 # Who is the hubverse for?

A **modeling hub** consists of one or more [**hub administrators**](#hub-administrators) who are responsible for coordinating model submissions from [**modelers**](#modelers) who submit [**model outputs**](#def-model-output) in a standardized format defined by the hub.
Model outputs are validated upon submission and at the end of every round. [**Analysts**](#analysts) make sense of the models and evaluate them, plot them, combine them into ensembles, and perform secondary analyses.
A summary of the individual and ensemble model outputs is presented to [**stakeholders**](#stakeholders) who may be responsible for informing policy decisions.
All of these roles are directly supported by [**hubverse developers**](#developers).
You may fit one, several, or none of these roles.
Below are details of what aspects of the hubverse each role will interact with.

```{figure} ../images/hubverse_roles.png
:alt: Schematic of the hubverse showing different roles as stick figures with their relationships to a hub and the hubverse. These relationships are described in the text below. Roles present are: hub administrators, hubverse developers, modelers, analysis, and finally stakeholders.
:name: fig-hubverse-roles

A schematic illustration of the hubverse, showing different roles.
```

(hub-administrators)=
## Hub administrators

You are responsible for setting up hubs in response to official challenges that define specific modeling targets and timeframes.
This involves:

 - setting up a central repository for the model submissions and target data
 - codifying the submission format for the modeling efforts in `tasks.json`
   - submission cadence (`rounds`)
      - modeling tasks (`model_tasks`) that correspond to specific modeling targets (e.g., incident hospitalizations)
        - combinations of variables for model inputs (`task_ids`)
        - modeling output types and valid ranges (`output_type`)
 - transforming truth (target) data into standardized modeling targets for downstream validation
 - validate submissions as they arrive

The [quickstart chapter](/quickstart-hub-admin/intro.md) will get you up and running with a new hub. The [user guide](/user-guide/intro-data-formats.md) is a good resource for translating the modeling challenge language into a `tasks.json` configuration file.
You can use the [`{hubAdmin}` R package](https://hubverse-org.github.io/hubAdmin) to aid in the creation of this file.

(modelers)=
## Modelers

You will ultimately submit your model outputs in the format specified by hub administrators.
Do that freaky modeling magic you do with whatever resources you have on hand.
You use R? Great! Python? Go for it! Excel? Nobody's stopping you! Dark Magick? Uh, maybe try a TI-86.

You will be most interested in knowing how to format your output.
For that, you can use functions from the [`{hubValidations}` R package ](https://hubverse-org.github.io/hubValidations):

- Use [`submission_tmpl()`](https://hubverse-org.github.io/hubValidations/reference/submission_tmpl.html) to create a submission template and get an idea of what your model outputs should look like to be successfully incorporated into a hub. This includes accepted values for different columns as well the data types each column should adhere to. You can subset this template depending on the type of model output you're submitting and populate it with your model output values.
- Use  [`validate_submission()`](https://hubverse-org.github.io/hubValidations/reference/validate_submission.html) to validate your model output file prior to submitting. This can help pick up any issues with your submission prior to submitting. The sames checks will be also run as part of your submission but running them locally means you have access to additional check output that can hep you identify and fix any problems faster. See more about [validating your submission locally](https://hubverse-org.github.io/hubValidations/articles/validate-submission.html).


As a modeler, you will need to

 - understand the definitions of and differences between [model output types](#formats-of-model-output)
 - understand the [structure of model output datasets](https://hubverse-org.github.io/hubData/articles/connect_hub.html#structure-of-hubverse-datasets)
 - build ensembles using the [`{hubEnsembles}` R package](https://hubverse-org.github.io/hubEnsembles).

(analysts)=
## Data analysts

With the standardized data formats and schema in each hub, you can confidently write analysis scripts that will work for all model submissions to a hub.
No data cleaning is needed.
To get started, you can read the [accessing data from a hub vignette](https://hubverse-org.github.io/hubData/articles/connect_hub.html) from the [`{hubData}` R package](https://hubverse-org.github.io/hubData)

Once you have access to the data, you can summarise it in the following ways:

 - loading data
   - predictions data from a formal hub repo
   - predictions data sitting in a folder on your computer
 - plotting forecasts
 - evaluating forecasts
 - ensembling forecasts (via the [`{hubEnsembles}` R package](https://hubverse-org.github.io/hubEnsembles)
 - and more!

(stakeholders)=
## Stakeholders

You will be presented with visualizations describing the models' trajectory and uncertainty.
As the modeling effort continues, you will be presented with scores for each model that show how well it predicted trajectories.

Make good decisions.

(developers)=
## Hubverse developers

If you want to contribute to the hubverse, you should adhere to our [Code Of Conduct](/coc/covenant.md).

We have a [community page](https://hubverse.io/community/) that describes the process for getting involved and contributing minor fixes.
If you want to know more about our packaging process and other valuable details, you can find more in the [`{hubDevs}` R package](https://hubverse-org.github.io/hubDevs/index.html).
*-*-*
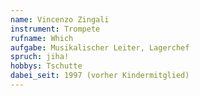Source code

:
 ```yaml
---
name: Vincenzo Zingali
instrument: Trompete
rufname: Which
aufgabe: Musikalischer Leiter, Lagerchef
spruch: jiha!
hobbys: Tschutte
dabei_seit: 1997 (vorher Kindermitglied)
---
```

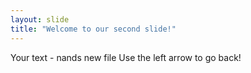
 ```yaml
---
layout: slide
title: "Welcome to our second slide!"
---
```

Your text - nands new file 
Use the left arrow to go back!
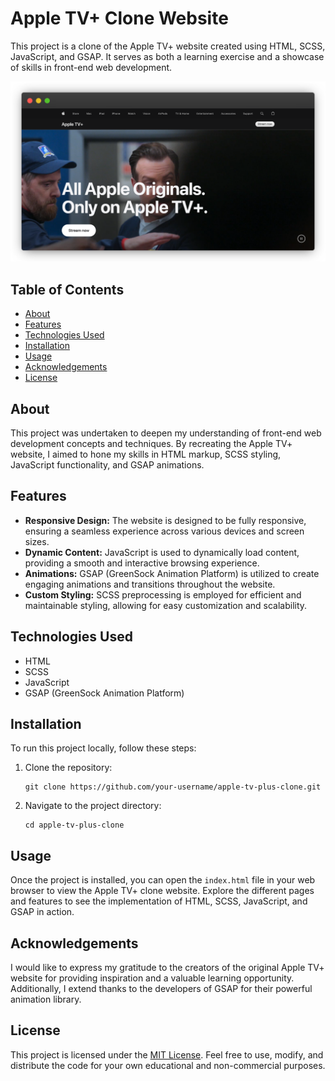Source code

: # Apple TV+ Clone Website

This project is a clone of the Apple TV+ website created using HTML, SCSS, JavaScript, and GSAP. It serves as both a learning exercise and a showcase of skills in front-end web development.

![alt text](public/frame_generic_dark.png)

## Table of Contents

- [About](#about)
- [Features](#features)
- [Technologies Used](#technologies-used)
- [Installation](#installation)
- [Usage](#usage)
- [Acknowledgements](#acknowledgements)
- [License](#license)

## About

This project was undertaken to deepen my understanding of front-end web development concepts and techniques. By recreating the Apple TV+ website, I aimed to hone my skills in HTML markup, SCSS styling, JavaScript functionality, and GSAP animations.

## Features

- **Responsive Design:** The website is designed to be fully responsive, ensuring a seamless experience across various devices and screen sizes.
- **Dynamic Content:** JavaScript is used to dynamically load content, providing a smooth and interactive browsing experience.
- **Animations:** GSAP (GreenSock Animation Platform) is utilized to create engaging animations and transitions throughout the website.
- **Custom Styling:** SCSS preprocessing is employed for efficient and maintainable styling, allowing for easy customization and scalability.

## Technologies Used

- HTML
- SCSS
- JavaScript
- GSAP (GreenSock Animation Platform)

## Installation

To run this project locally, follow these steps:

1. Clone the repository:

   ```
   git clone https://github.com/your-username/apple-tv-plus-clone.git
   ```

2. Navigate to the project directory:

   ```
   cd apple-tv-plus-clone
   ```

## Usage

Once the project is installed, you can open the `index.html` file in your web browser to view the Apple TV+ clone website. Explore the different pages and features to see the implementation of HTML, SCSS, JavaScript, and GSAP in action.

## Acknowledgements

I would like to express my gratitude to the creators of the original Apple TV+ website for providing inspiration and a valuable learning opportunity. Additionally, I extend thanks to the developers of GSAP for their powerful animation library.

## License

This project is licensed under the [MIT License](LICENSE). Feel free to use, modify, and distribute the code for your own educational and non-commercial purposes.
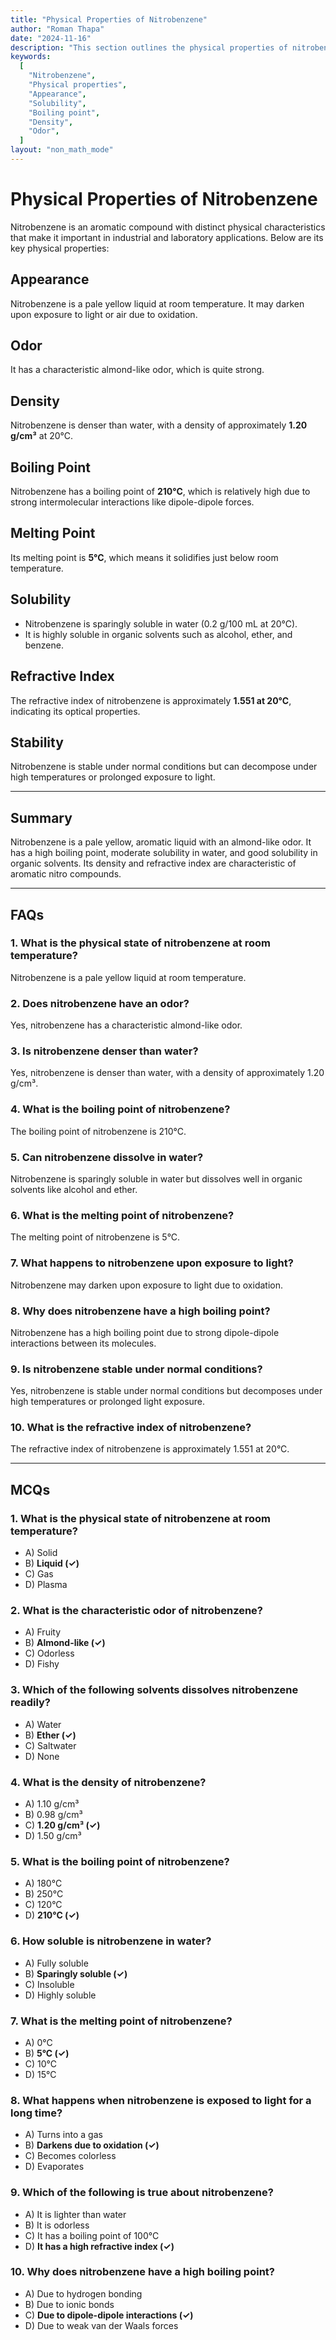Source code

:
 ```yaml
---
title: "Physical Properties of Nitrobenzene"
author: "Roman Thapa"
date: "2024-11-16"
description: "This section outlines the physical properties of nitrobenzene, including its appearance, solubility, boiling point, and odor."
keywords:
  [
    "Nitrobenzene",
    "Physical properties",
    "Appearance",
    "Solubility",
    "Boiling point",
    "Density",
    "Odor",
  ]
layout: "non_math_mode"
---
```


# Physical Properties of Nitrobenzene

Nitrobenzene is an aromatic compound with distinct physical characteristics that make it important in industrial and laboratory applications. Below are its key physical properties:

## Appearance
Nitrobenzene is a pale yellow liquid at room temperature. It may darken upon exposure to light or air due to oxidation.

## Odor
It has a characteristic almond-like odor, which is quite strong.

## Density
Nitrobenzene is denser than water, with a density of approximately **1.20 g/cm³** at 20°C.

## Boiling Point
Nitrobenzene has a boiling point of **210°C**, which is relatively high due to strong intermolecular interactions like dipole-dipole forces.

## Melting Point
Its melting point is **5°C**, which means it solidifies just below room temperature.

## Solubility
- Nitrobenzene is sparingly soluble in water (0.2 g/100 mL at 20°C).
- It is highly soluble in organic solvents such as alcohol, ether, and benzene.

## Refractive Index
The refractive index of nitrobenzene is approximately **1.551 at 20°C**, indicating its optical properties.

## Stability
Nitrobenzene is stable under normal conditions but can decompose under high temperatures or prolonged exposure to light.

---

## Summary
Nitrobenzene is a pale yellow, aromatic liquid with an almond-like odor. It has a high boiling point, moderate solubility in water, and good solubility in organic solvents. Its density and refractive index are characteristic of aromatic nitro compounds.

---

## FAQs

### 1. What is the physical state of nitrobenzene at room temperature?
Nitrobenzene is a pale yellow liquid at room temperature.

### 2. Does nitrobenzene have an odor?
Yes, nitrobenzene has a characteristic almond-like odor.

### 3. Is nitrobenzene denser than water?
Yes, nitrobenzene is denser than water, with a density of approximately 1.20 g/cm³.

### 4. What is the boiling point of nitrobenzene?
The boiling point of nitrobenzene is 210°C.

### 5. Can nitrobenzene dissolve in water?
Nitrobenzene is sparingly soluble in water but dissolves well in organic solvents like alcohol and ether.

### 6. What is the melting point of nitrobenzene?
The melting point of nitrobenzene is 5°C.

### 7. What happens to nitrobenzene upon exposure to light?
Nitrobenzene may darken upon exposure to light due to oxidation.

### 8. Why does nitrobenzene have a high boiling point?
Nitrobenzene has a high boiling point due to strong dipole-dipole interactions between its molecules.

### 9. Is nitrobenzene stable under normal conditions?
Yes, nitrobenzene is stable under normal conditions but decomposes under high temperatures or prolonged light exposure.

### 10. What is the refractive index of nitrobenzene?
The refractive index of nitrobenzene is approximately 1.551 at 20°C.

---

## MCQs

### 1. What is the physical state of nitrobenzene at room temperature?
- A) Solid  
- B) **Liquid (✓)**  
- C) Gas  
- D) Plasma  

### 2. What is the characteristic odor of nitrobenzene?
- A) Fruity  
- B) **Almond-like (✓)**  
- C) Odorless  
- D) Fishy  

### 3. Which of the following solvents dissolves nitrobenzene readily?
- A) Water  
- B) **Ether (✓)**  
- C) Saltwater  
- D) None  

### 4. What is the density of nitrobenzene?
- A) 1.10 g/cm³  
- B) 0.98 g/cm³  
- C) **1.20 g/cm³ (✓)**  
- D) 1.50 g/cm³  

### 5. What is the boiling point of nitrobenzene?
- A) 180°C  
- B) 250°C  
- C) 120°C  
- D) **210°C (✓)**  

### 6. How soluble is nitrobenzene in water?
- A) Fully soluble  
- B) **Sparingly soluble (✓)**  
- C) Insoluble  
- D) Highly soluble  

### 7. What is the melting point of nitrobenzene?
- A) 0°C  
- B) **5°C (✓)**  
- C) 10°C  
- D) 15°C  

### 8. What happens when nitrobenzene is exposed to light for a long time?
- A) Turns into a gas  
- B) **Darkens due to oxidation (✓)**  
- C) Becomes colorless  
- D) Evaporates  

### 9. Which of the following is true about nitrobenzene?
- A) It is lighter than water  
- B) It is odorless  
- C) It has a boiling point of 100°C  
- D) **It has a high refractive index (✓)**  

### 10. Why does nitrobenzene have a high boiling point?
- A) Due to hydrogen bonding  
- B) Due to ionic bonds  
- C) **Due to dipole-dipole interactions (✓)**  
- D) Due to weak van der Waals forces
*-*-*
Locate the lines above that hold the word "plus". Show every one of them.

   git clone https://github.com/your-username/apple-tv-plus-clone.git
   cd apple-tv-plus-clone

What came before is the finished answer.